Le conseil d’analyse économique (CAE) a produit le 9 septembre 2013 une note sur la fiscalité des revenus du capital (fichier pdf). Si cette note fournit des arguments pour imposer les revenus du capital, elle est surtout l’occasion de plaider pour un accroissement de la fiscalité de l’immobilier et de l’assurance-vie.
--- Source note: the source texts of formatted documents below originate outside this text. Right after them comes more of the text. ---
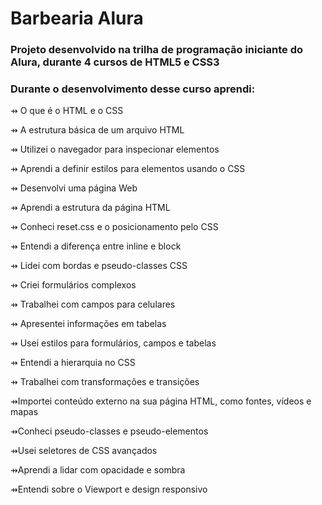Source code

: # Barbearia Alura

### Projeto desenvolvido na trilha de programação iniciante do Alura, durante 4 cursos de HTML5 e CSS3

### Durante o desenvolvimento desse curso aprendi:

	
&#8696; O que é o HTML e o CSS

&#8696; A estrutura básica de um arquivo HTML

&#8696; Utilizei o navegador para inspecionar elementos

&#8696; Aprendi a definir estilos para elementos usando o CSS

&#8696; Desenvolvi uma página Web

&#8696; Aprendi a estrutura da página HTML

&#8696; Conheci reset.css e o posicionamento pelo CSS

&#8696; Entendi a diferença entre inline e block

&#8696; Lidei com bordas e pseudo-classes CSS

&#8696; Criei formulários complexos

&#8696; Trabalhei com campos para celulares

&#8696; Apresentei informações em tabelas

&#8696; Usei estilos para formulários, campos e tabelas

&#8696; Entendi a hierarquia no CSS

&#8696; Trabalhei com transformações e transições

&#8696;Importei conteúdo externo na sua página HTML, como fontes, vídeos e mapas

&#8696;Conheci pseudo-classes e pseudo-elementos

&#8696;Usei seletores de CSS avançados

&#8696;Aprendi a lidar com opacidade e sombra

&#8696;Entendi sobre o Viewport e design responsivo


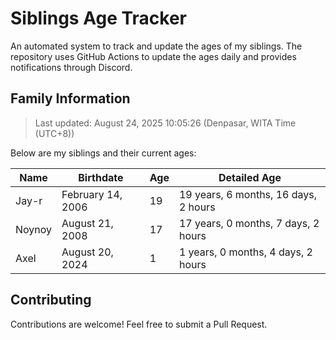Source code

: # Siblings Age Tracker

An automated system to track and update the ages of my siblings. The repository uses GitHub Actions to update the ages daily and provides notifications through Discord.

## Family Information

> Last updated: August 24, 2025 10:05:26 (Denpasar, WITA Time (UTC+8))

Below are my siblings and their current ages:

| Name | Birthdate | Age | Detailed Age |
|------|-----------|-----|-------------|
| Jay-r | February 14, 2006 | 19 | 19 years, 6 months, 16 days, 2 hours |
| Noynoy | August 21, 2008 | 17 | 17 years, 0 months, 7 days, 2 hours |
| Axel | August 20, 2024 | 1 | 1 years, 0 months, 4 days, 2 hours |

## Contributing

Contributions are welcome! Feel free to submit a Pull Request.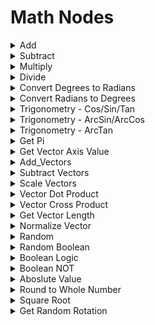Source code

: # Math Nodes

<details>
<summary>Add</summary>

### Node Rules

ruleID: RequiredNodeInput\
RequiredProperties: Operand A\
Operand B

### Input Pins

pinId: Operand A\
dataType: number

#### Editor Settings

pinId: Operand B\
dataType: number

#### Editor Settings

### Output Pins

pinId: Result\
dataType: number\
userData:

#### Editor Settings

#### Node Category: Math\
</details>

<details>
<summary>Subtract</summary>

### Node Rules

ruleID: RequiredNodeInput\
RequiredProperties: Operand A\
Operand B

### Input Pins

pinId: Operand A\
dataType: number

#### Editor Settings

pinId: Operand B\
dataType: number

#### Editor Settings

### Output Pins

pinId: Result\
dataType: number\
userData:

#### Editor Settings

#### Node Category: Math\
</details>

<details>
<summary>Multiply</summary>

### Node Rules

ruleID: RequiredNodeInput\
RequiredProperties: Operand A\
Operand B

### Input Pins

pinId: Operand A\
dataType: number

#### Editor Settings

pinId: Operand B\
dataType: number

#### Editor Settings

### Output Pins

pinId: Result\
dataType: number\
userData:

#### Editor Settings

#### Node Category: Math\
</details>

<details>
<summary>Divide</summary>

### Node Rules

ruleID: RequiredNodeInput\
RequiredProperties: Operand A\
Operand B

### Input Pins

pinId: Operand A\
dataType: number

#### Editor Settings

pinId: Operand B\
dataType: number

#### Editor Settings

### Output Pins

pinId: Quotient\
dataType: number\
userData:

#### Editor Settings

pinId: Whole\
dataType: number\
userData:

#### Editor Settings

pinId: Remainder\
dataType: number\
userData:

#### Editor Settings

#### Node Category: Math\
</details>

<details>
<summary>Convert Degrees to Radians</summary>

### Node Rules

ruleID: RequiredNodeInput\
RequiredProperties: Operand

### Input Pins

pinId: Operand\
dataType: number

#### Editor Settings

### Output Pins

pinId: Result\
dataType: number\
userData:

#### Editor Settings

#### Node Category: Math\
</details>

<details>
<summary>Convert Radians to Degrees</summary>

### Node Rules

ruleID: RequiredNodeInput\
RequiredProperties: Operand

### Input Pins

pinId: Operand\
dataType: number

#### Editor Settings

### Output Pins

pinId: Result\
dataType: number\
userData:

#### Editor Settings

#### Node Category: Math\
</details>

<details>
<summary>Trigonometry - Cos/Sin/Tan</summary>

### Node Rules

ruleID: RequiredNodeInput\
RequiredProperties: Operand

### Input Pins

pinId: Operand\
dataType: number

#### Editor Settings

### Output Pins

pinId: Cosine\
dataType: number\
userData:

#### Editor Settings

pinId: Sine\
dataType: number\
userData:

#### Editor Settings

pinId: Tangent\
dataType: number\
userData:

#### Editor Settings

#### Node Category: Math\
</details>

<details>
<summary>Trigonometry - ArcSin/ArcCos</summary>

### Node Rules

ruleID: RequiredNodeInput\
RequiredProperties: Operand

### Input Pins

pinId: Operand\
dataType: number

#### Editor Settings

### Output Pins

pinId: ArcCosine\
dataType: number\
userData:

#### Editor Settings

pinId: ArcSine\
dataType: number\
userData:

#### Editor Settings

#### Node Category: Math\
</details>

<details>
<summary>Trigonometry - ArcTan</summary>

### Node Rules

ruleID: RequiredNodeInput\
RequiredProperties: Operand A\
Operand B

### Input Pins

pinId: Operand A\
dataType: number

#### Editor Settings

pinId: Operand B\
dataType: number

#### Editor Settings

### Output Pins

pinId: ArcTangent\
dataType: number\
userData:

#### Editor Settings

#### Node Category: Math\
</details>

<details>
<summary>Get Pi</summary>

### Output Pins

pinId: Get Pi\
dataType: number\
userData:

#### Editor Settings

### Node Category: Math\
</details>

<details>
<summary>Get Vector Axis Value</summary>

### Node Rules

ruleID: RequiredNodeInput\
RequiredProperties: Vector

### Input Pins

pinId: Vector\
dataType: vector3

#### Editor Settings

### Output Pins

pinId: X\
dataType: number\
userData:

#### Editor Settings

pinId: Y\
dataType: number\
userData:

#### Editor Settings

pinId: Z\
dataType: number\
userData:

#### Editor Settings

#### Node Category: Math\
</details>

<details>
<summary>Add_Vectors</summary>

### Node Rules

ruleID: RequiredNodeInput\
RequiredProperties: Operand A\
Operand B

### Input Pins

pinId: Operand A\
dataType: vector3

#### Editor Settings

pinId: Operand B\
dataType: vector3

#### Editor Settings

### Output Pins

pinId: Result\
dataType: vector3\
userData:

#### Editor Settings

#### Node Category: Math\
</details>

<details>
<summary>Subtract Vectors</summary>

### Node Rules

ruleID: RequiredNodeInput\
RequiredProperties: Operand A\
Operand B

### Input Pins

pinId: Operand A\
dataType: vector3

#### Editor Settings

pinId: Operand B\
dataType: vector3

#### Editor Settings

### Output Pins

pinId: Result\
dataType: vector3\
userData:

#### Editor Settings

#### Node Category: Math\
</details>

<details>
<summary>Scale Vectors</summary>

### Node Rules

ruleID: RequiredNodeInput\
RequiredProperties: Vector\
Scalar

### Input Pins

pinId: Vector\
dataType: vector3

#### Editor Settings

pinId: Scalar\
dataType: number

#### Editor Settings

### Output Pins

pinId: Result\
dataType: vector3\
userData:

#### Editor Settings

#### Node Category: Math\
</details>

<details>
<summary>Vector Dot Product</summary>

### Node Rules

ruleID: RequiredNodeInput\
RequiredProperties: Operand A\
Operand B

### Input Pins

pinId: Operand A\
dataType: vector3

#### Editor Settings

pinId: Operand B\
dataType: vector3

#### Editor Settings

### Output Pins

pinId: Result\
dataType: number\
userData:

#### Editor Settings

#### Node Category: Math\
</details>

<details>
<summary>Vector Cross Product</summary>

### Node Rules

ruleID: RequiredNodeInput\
RequiredProperties: Operand A\
Operand B

### Input Pins

pinId: Operand A\
dataType: vector3

#### Editor Settings

pinId: Operand B\
dataType: vector3

#### Editor Settings

### Output Pins

pinId: Result\
dataType: vector3\
userData:

#### Editor Settings

#### Node Category: Math\
</details>

<details>
<summary>Get Vector Length</summary>

### Node Rules

ruleID: RequiredNodeInput\
RequiredProperties: Vector

### Input Pins

pinId: Vector\
dataType: vector3

#### Editor Settings

### Output Pins

pinId: Length\
dataType: number\
userData:

#### Editor Settings

#### Node Category: Math\
</details>

<details>
<summary>Normalize Vector</summary>

### Node Rules

ruleID: RequiredNodeInput\
RequiredProperties: Vector

### Input Pins

pinId: Vector\
dataType: vector3

#### Editor Settings

### Output Pins

pinId: Normalized Vector\
dataType: vector3\
userData:

#### Editor Settings

#### Node Category: Math\
</details>

<details>
<summary>Random</summary>

### Node Rules

ruleID: RequiredNodeInput\
RequiredProperties: Min\
Max

### Input Pins

pinId: Min\
dataType: number

#### Editor Settings

pinId: Max\
dataType: number

#### Editor Settings

### Output Pins

pinId: Result\
dataType: number\
userData:

#### Editor Settings

#### Node Category: Math\
</details>

<details>
<summary>Random Boolean</summary>

### Node Rules

ruleID: RequiredNodeInput\
RequiredProperties: Percent Weighting

### Input Pins

pinId: Percent Weighting\
dataType: number

#### Editor Settings

MinRange: 0\
MaxRange: 100\
Step: 0.5\
defaultValue: Float: 0

### Output Pins

pinId: Result\
dataType: bool\
userData:

#### Editor Settings

#### Node Category: Math\
</details>

<details>
<summary>Boolean Logic</summary>

### Node Rules

ruleID: RequiredNodeInput\
RequiredProperties: Operand A\
Operand B

### Input Pins

pinId: Operand A\
dataType: bool

#### Editor Settings

pinId: Operand B\
dataType: bool

#### Editor Settings

### Output Pins

pinId: AND\
dataType: bool\
userData:

#### Editor Settings

pinId: OR\
dataType: bool\
userData:

#### Editor Settings

pinId: XOR\
dataType: bool\
userData:

#### Editor Settings

nodeVersionRule: ruleID: NodeVersionRuleUpdatePinProperty\
nodeOperations: operation: Add\\

pinId: XOR

#### Editor Settings

#### Node Category: Logic\
</details>

<details>
<summary>Boolean NOT</summary>

### Node Rules

ruleID: RequiredNodeInput\
RequiredProperties: Operand

### Input Pins

pinId: Operand\
dataType: bool

#### Editor Settings

### Output Pins

pinId: NOT\
dataType: bool\
userData:

#### Editor Settings

#### Node Category: Logic\
</details>

<details>
<summary>Aboslute Value</summary>

### Node Rules

ruleID: RequiredNodeInput\
RequiredProperties: Operand

### Input Pins

pinId: Operand\
dataType: number

#### Editor Settings

### Output Pins

pinId: Result\
dataType: number\
userData:

#### Editor Settings

#### Node Category: Math\
</details>

<details>
<summary>Round to Whole Number</summary>

### Node Rules

ruleID: RequiredNodeInput\
RequiredProperties: Operand

### Input Pins

pinId: Operand\
dataType: number

#### Editor Settings

### Output Pins

pinId: Round Up\
dataType: number\
userData:

#### Editor Settings

pinId: Nearest\
dataType: number\
userData:

#### Editor Settings

pinId: Round Down\
dataType: number\
userData:

#### Editor Settings

#### Node Category: Math\
</details>

<details>
<summary>Square Root</summary>

### Node Rules

ruleID: RequiredNodeInput\
RequiredProperties: Operand

### Input Pins

pinId: Operand\
dataType: number

#### Editor Settings

### Output Pins

pinId: Result\
dataType: number\
userData:

#### Editor Settings

#### Node Category: Math\
</details>

<details>
<summary>Get Random Rotation</summary>

### Output Pins

pinId: Rotation\
dataType: vector3\
userData:

#### Editor Settings

### Node Category: Math
</details>
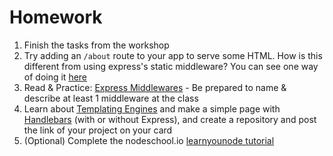 # Homework

1. Finish the tasks from the workshop
1. Try adding an `/about` route to your app to serve some HTML. How is this different from using express's static middleware? You can see one way of doing it [here](http://stackoverflow.com/questions/4529586/render-basic-html-view)
1. Read & Practice: [Express Middlewares](http://expressjs.com/en/guide/using-middleware.html) - Be prepared to name & describe at least 1 middleware at the class
1. Learn about [Templating Engines](https://expressjs.com/en/guide/using-template-engines.html) and make a simple page with [Handlebars](http://handlebarsjs.com/) (with or without Express), and create a repository and post the link of your project on your card
1. (Optional) Complete the nodeschool.io
   [learnyounode tutorial](https://github.com/workshopper/learnyounode)
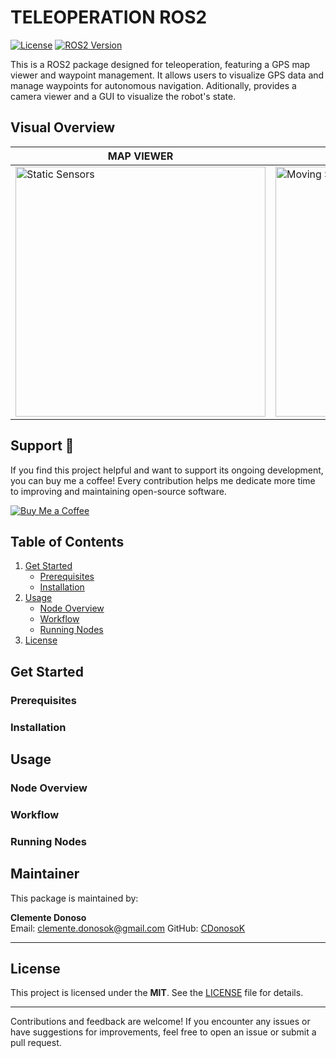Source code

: # TELEOPERATION ROS2

[![License](https://img.shields.io/badge/License-MIT--Clause-blue.svg)](https://opensource.org/licenses/MIT)
[![ROS2 Version](https://img.shields.io/badge/ROS-Humble-green)](https://docs.ros.org/en/humble/index.html)

This is a ROS2 package designed for teleoperation, featuring a GPS map viewer and waypoint management. It allows users to visualize GPS data and manage waypoints for autonomous navigation. Aditionally, provides a camera viewer and a GUI to visualize the robot's state.

## Visual Overview
| **MAP VIEWER** | **LIDAR VIEWER** |
|---------------------|--------------------|
| <img src="https://github.com/CDonosoK/ros2_teleoperation/blob/main/images/map_viewer.png" alt="Static Sensors" width="400"> | <img src="https://github.com/CDonosoK/ros2_teleoperation/blob/main/images/lidar_viewer.png" alt="Moving Sensors" width="400"> |

## Support 💖

If you find this project helpful and want to support its ongoing development, you can buy me a coffee! Every contribution helps me dedicate more time to improving and maintaining open-source software.

<a href="https://www.buymeacoffee.com/CDonosoK" target="https://buymeacoffee.com/cdonosok">
  <img src="https://img.shields.io/badge/Buy%20Me%20a%20Coffee-Support-orange?style=for-the-badge&logo=buy-me-a-coffee&logoColor=white" alt="Buy Me a Coffee">
</a>


## Table of Contents
1. [Get Started](#get-started)
   - [Prerequisites](#prerequisites)
   - [Installation](#installation)
2. [Usage](#usage)
   - [Node Overview](#node-overview)
   - [Workflow](#workflow)
   - [Running Nodes](#running-nodes)
3. [License](#license)


## Get Started
### Prerequisites
### Installation

## Usage
### Node Overview
### Workflow
### Running Nodes


## Maintainer
This package is maintained by:

**Clemente Donoso**  
Email: [clemente.donosok@gmail.com](mailto:clemente.donosok@gmail.com)
GitHub: [CDonosoK](https://github.com/CDonosoK)  

---

## License
This project is licensed under the **MIT**. See the [LICENSE](LICENSE) file for details.

---
Contributions and feedback are welcome! If you encounter any issues or have suggestions for improvements, feel free to open an issue or submit a pull request.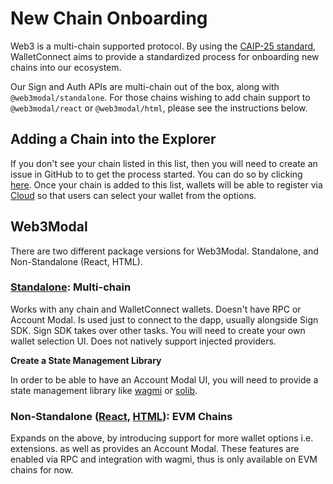 # New Chain Onboarding

Web3 is a multi-chain supported protocol. By using the [CAIP-25 standard](https://github.com/ChainAgnostic/CAIPs/blob/master/CAIPs/caip-25.md), WalletConnect aims to provide a standardized process for onboarding new chains into our ecosystem.

Our Sign and Auth APIs are multi-chain out of the box, along with `@web3modal/standalone`. For those chains wishing to add chain support to `@web3modal/react` or `@web3modal/html`, please see the instructions below.

## Adding a Chain into the Explorer

If you don't see your chain listed in this list, then you will need to create an issue in GitHub to to get the process started.
You can do so by clicking [here](https://github.com/WalletConnect/walletconnect-monorepo/issues/new?assignees=&labels=type%3A+new+chain+request&template=new_chain_to_explorer.md&title=). Once your chain is added to this list, wallets will be able to register via [Cloud](https://cloud.walletconnect.com) so that users can select your wallet from the options.

## Web3Modal

There are two different package versions for Web3Modal. Standalone, and Non-Standalone (React, HTML). 

### [Standalone](../../web3modal/standalone/about.md): Multi-chain

Works with any chain and WalletConnect wallets. Doesn't have RPC or Account Modal. Is used just to connect to the dapp, usually alongside Sign SDK. Sign SDK takes over other tasks. You will need to create your own wallet selection UI. Does not natively support injected providers.

<!-- Is the following encouraged? Does this mean once they have the library and providers, they technically aren't using Standalone? -->

**Create a State Management Library**

In order to be able to have an Account Modal UI, you will need to provide a state management library like [wagmi](https://wagmi.sh/) or [solib](https://solib.dev/).

### Non-Standalone ([React](../../web3modal/react/installation.md), [HTML](../../web3modal/html-js/installation.md)): EVM Chains

Expands on the above, by introducing support for more wallet options i.e. extensions. as well as provides an Account Modal. These features are enabled via RPC and integration with wagmi, thus is only available on EVM chains for now.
Mon ennemi, c’est le Capital

La lecture de la note du CAE révèle une articulation du raisonnement plutôt poussive et une argumentation parfois approximative. Compte tenu de la qualité des auteurs, (Patrick Artus, Antoine Bozio et Cecilia García-Peñalosa) on ne peut s’empêcher de penser qu’elle n’est qu’un prétexte pour légitimer un nouvel accroissement de la fiscalité des revenus du capital. Fallait-il vraiment mobiliser des économistes reconnus pour rédiger une note partisane dans le seul but de justifier une nouvelle hausse de la fiscalité ?

Cette hausse de la fiscalité des revenus du capital est notamment justifiée en recourant à des clichés que l’on croyait dépassés. On retrouve ainsi une analyse de classe où les bénéficiaires de revenus du capital sont assimilés à de riches rentiers plus chanceux que méritants (les titulaires de livret A se reconnaîtront certainement). Il s’opposent bien entendu à des travailleurs vertueux et tous égaux. En conséquence, il sera toujours mieux de taxer le capital plutôt que le travail.

Immobilier et assurance-vie, des avantages inefficaces

Après avoir plaidé pour un accroissement de la fiscalité du capital au motif (imparable et incontestable) qu’il est mieux de taxer le capital que le travail, les auteurs s’attachent à prouver que les avantages fiscaux accordés à l’assurance-vie et l’immobilier sont inefficaces. Et pour y parvenir, ils n’hésitent pas à s’accorder quelques libertés dans l’interprétation des faits.

Les loyers fictifs (les loyers que devraient payer les propriétaires occupants s’ils étaient locataires de leur logement) sont tout d’abord assimilés à des revenus fonciers pour minorer le poids de la fiscalité pesant sur les revenus fonciers et créer un avantage largement artificiel. Mais si les loyers fictifs sont des revenus fonciers, il faut aussi tenir compte des charges supportées par les propriétaires occupants et autoriser leur déduction fiscale … ainsi que la possibilité d’un déficit foncier !?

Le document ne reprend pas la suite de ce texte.